-------- Record extracts

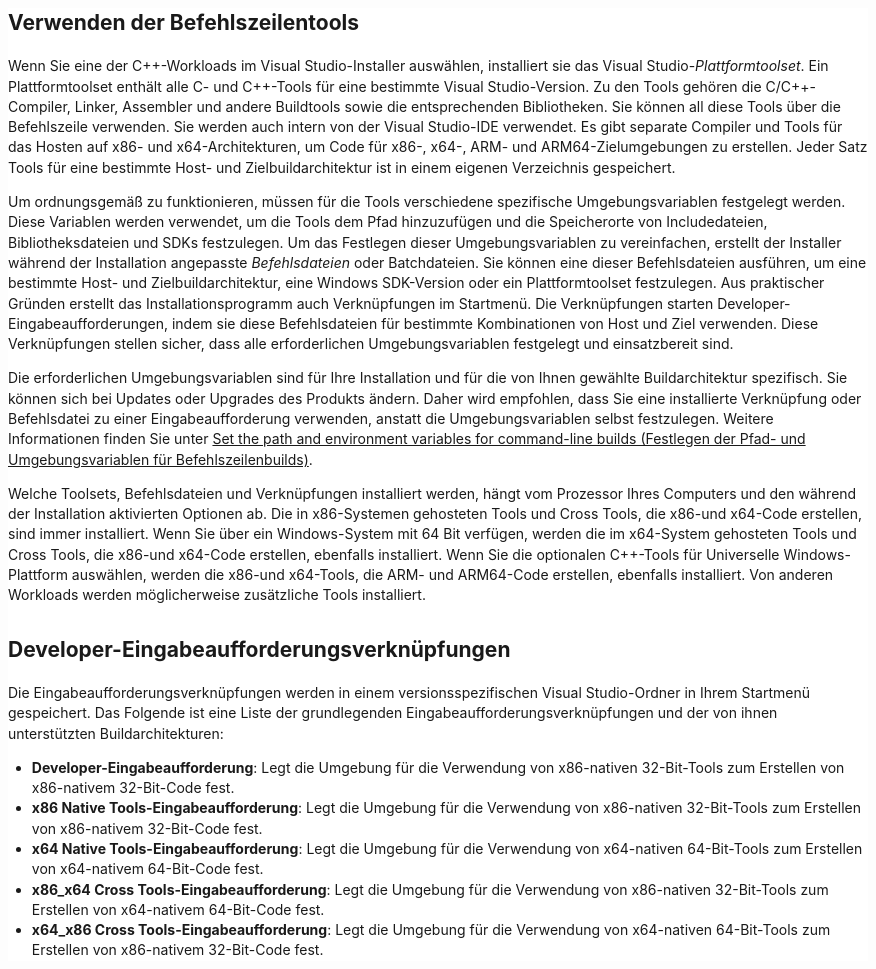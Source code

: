 ## <a name="how-to-use-the-command-line-tools"></a>Verwenden der Befehlszeilentools

Wenn Sie eine der C++-Workloads im Visual Studio-Installer auswählen, installiert sie das Visual Studio-*Plattformtoolset*. Ein Plattformtoolset enthält alle C- und C++-Tools für eine bestimmte Visual Studio-Version. Zu den Tools gehören die C/C++-Compiler, Linker, Assembler und andere Buildtools sowie die entsprechenden Bibliotheken. Sie können all diese Tools über die Befehlszeile verwenden. Sie werden auch intern von der Visual Studio-IDE verwendet. Es gibt separate Compiler und Tools für das Hosten auf x86- und x64-Architekturen, um Code für x86-, x64-, ARM- und ARM64-Zielumgebungen zu erstellen. Jeder Satz Tools für eine bestimmte Host- und Zielbuildarchitektur ist in einem eigenen Verzeichnis gespeichert.

Um ordnungsgemäß zu funktionieren, müssen für die Tools verschiedene spezifische Umgebungsvariablen festgelegt werden. Diese Variablen werden verwendet, um die Tools dem Pfad hinzuzufügen und die Speicherorte von Includedateien, Bibliotheksdateien und SDKs festzulegen. Um das Festlegen dieser Umgebungsvariablen zu vereinfachen, erstellt der Installer während der Installation angepasste *Befehlsdateien* oder Batchdateien. Sie können eine dieser Befehlsdateien ausführen, um eine bestimmte Host- und Zielbuildarchitektur, eine Windows SDK-Version oder ein Plattformtoolset festzulegen. Aus praktischer Gründen erstellt das Installationsprogramm auch Verknüpfungen im Startmenü. Die Verknüpfungen starten Developer-Eingabeaufforderungen, indem sie diese Befehlsdateien für bestimmte Kombinationen von Host und Ziel verwenden. Diese Verknüpfungen stellen sicher, dass alle erforderlichen Umgebungsvariablen festgelegt und einsatzbereit sind.

Die erforderlichen Umgebungsvariablen sind für Ihre Installation und für die von Ihnen gewählte Buildarchitektur spezifisch. Sie können sich bei Updates oder Upgrades des Produkts ändern. Daher wird empfohlen, dass Sie eine installierte Verknüpfung oder Befehlsdatei zu einer Eingabeaufforderung verwenden, anstatt die Umgebungsvariablen selbst festzulegen. Weitere Informationen finden Sie unter [Set the path and environment variables for command-line builds (Festlegen der Pfad- und Umgebungsvariablen für Befehlszeilenbuilds)](setting-the-path-and-environment-variables-for-command-line-builds.md).

Welche Toolsets, Befehlsdateien und Verknüpfungen installiert werden, hängt vom Prozessor Ihres Computers und den während der Installation aktivierten Optionen ab. Die in x86-Systemen gehosteten Tools und Cross Tools, die x86-und x64-Code erstellen, sind immer installiert. Wenn Sie über ein Windows-System mit 64 Bit verfügen, werden die im x64-System gehosteten Tools und Cross Tools, die x86-und x64-Code erstellen, ebenfalls installiert. Wenn Sie die optionalen C++-Tools für Universelle Windows-Plattform auswählen, werden die x86-und x64-Tools, die ARM- und ARM64-Code erstellen, ebenfalls installiert. Von anderen Workloads werden möglicherweise zusätzliche Tools installiert.

## <a name="developer-command-prompt-shortcuts"></a><a name="developer_command_prompt_shortcuts"></a>Developer-Eingabeaufforderungsverknüpfungen

Die Eingabeaufforderungsverknüpfungen werden in einem versionsspezifischen Visual Studio-Ordner in Ihrem Startmenü gespeichert. Das Folgende ist eine Liste der grundlegenden Eingabeaufforderungsverknüpfungen und der von ihnen unterstützten Buildarchitekturen:

- **Developer-Eingabeaufforderung**: Legt die Umgebung für die Verwendung von x86-nativen 32-Bit-Tools zum Erstellen von x86-nativem 32-Bit-Code fest.
- **x86 Native Tools-Eingabeaufforderung**: Legt die Umgebung für die Verwendung von x86-nativen 32-Bit-Tools zum Erstellen von x86-nativem 32-Bit-Code fest.
- **x64 Native Tools-Eingabeaufforderung**: Legt die Umgebung für die Verwendung von x64-nativen 64-Bit-Tools zum Erstellen von x64-nativem 64-Bit-Code fest.
- **x86_x64 Cross Tools-Eingabeaufforderung**: Legt die Umgebung für die Verwendung von x86-nativen 32-Bit-Tools zum Erstellen von x64-nativem 64-Bit-Code fest.
- **x64_x86 Cross Tools-Eingabeaufforderung**: Legt die Umgebung für die Verwendung von x64-nativen 64-Bit-Tools zum Erstellen von x86-nativem 32-Bit-Code fest.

----------------

About this task
Write out every entry exactly. Pictures do not belong in the copy.

Exercise answer
Source code

: ## <a name="how-to-use-the-command-line-tools"></a>Verwenden der Befehlszeilentools

Wenn Sie eine der C++-Workloads im Visual Studio-Installer auswählen, installiert sie das Visual Studio-*Plattformtoolset*. Ein Plattformtoolset enthält alle C- und C++-Tools für eine bestimmte Visual Studio-Version. Zu den Tools gehören die C/C++-Compiler, Linker, Assembler und andere Buildtools sowie die entsprechenden Bibliotheken. Sie können all diese Tools über die Befehlszeile verwenden. Sie werden auch intern von der Visual Studio-IDE verwendet. Es gibt separate Compiler und Tools für das Hosten auf x86- und x64-Architekturen, um Code für x86-, x64-, ARM- und ARM64-Zielumgebungen zu erstellen. Jeder Satz Tools für eine bestimmte Host- und Zielbuildarchitektur ist in einem eigenen Verzeichnis gespeichert.

Um ordnungsgemäß zu funktionieren, müssen für die Tools verschiedene spezifische Umgebungsvariablen festgelegt werden. Diese Variablen werden verwendet, um die Tools dem Pfad hinzuzufügen und die Speicherorte von Includedateien, Bibliotheksdateien und SDKs festzulegen. Um das Festlegen dieser Umgebungsvariablen zu vereinfachen, erstellt der Installer während der Installation angepasste *Befehlsdateien* oder Batchdateien. Sie können eine dieser Befehlsdateien ausführen, um eine bestimmte Host- und Zielbuildarchitektur, eine Windows SDK-Version oder ein Plattformtoolset festzulegen. Aus praktischer Gründen erstellt das Installationsprogramm auch Verknüpfungen im Startmenü. Die Verknüpfungen starten Developer-Eingabeaufforderungen, indem sie diese Befehlsdateien für bestimmte Kombinationen von Host und Ziel verwenden. Diese Verknüpfungen stellen sicher, dass alle erforderlichen Umgebungsvariablen festgelegt und einsatzbereit sind.

Die erforderlichen Umgebungsvariablen sind für Ihre Installation und für die von Ihnen gewählte Buildarchitektur spezifisch. Sie können sich bei Updates oder Upgrades des Produkts ändern. Daher wird empfohlen, dass Sie eine installierte Verknüpfung oder Befehlsdatei zu einer Eingabeaufforderung verwenden, anstatt die Umgebungsvariablen selbst festzulegen. Weitere Informationen finden Sie unter [Set the path and environment variables for command-line builds (Festlegen der Pfad- und Umgebungsvariablen für Befehlszeilenbuilds)](setting-the-path-and-environment-variables-for-command-line-builds.md).

Welche Toolsets, Befehlsdateien und Verknüpfungen installiert werden, hängt vom Prozessor Ihres Computers und den während der Installation aktivierten Optionen ab. Die in x86-Systemen gehosteten Tools und Cross Tools, die x86-und x64-Code erstellen, sind immer installiert. Wenn Sie über ein Windows-System mit 64 Bit verfügen, werden die im x64-System gehosteten Tools und Cross Tools, die x86-und x64-Code erstellen, ebenfalls installiert. Wenn Sie die optionalen C++-Tools für Universelle Windows-Plattform auswählen, werden die x86-und x64-Tools, die ARM- und ARM64-Code erstellen, ebenfalls installiert. Von anderen Workloads werden möglicherweise zusätzliche Tools installiert.

## <a name="developer-command-prompt-shortcuts"></a><a name="developer_command_prompt_shortcuts"></a>Developer-Eingabeaufforderungsverknüpfungen

Die Eingabeaufforderungsverknüpfungen werden in einem versionsspezifischen Visual Studio-Ordner in Ihrem Startmenü gespeichert. Das Folgende ist eine Liste der grundlegenden Eingabeaufforderungsverknüpfungen und der von ihnen unterstützten Buildarchitekturen:

- **Developer-Eingabeaufforderung**: Legt die Umgebung für die Verwendung von x86-nativen 32-Bit-Tools zum Erstellen von x86-nativem 32-Bit-Code fest.
- **x86 Native Tools-Eingabeaufforderung**: Legt die Umgebung für die Verwendung von x86-nativen 32-Bit-Tools zum Erstellen von x86-nativem 32-Bit-Code fest.
- **x64 Native Tools-Eingabeaufforderung**: Legt die Umgebung für die Verwendung von x64-nativen 64-Bit-Tools zum Erstellen von x64-nativem 64-Bit-Code fest.
- **x86_x64 Cross Tools-Eingabeaufforderung**: Legt die Umgebung für die Verwendung von x86-nativen 32-Bit-Tools zum Erstellen von x64-nativem 64-Bit-Code fest.
- **x64_x86 Cross Tools-Eingabeaufforderung**: Legt die Umgebung für die Verwendung von x64-nativen 64-Bit-Tools zum Erstellen von x86-nativem 32-Bit-Code fest.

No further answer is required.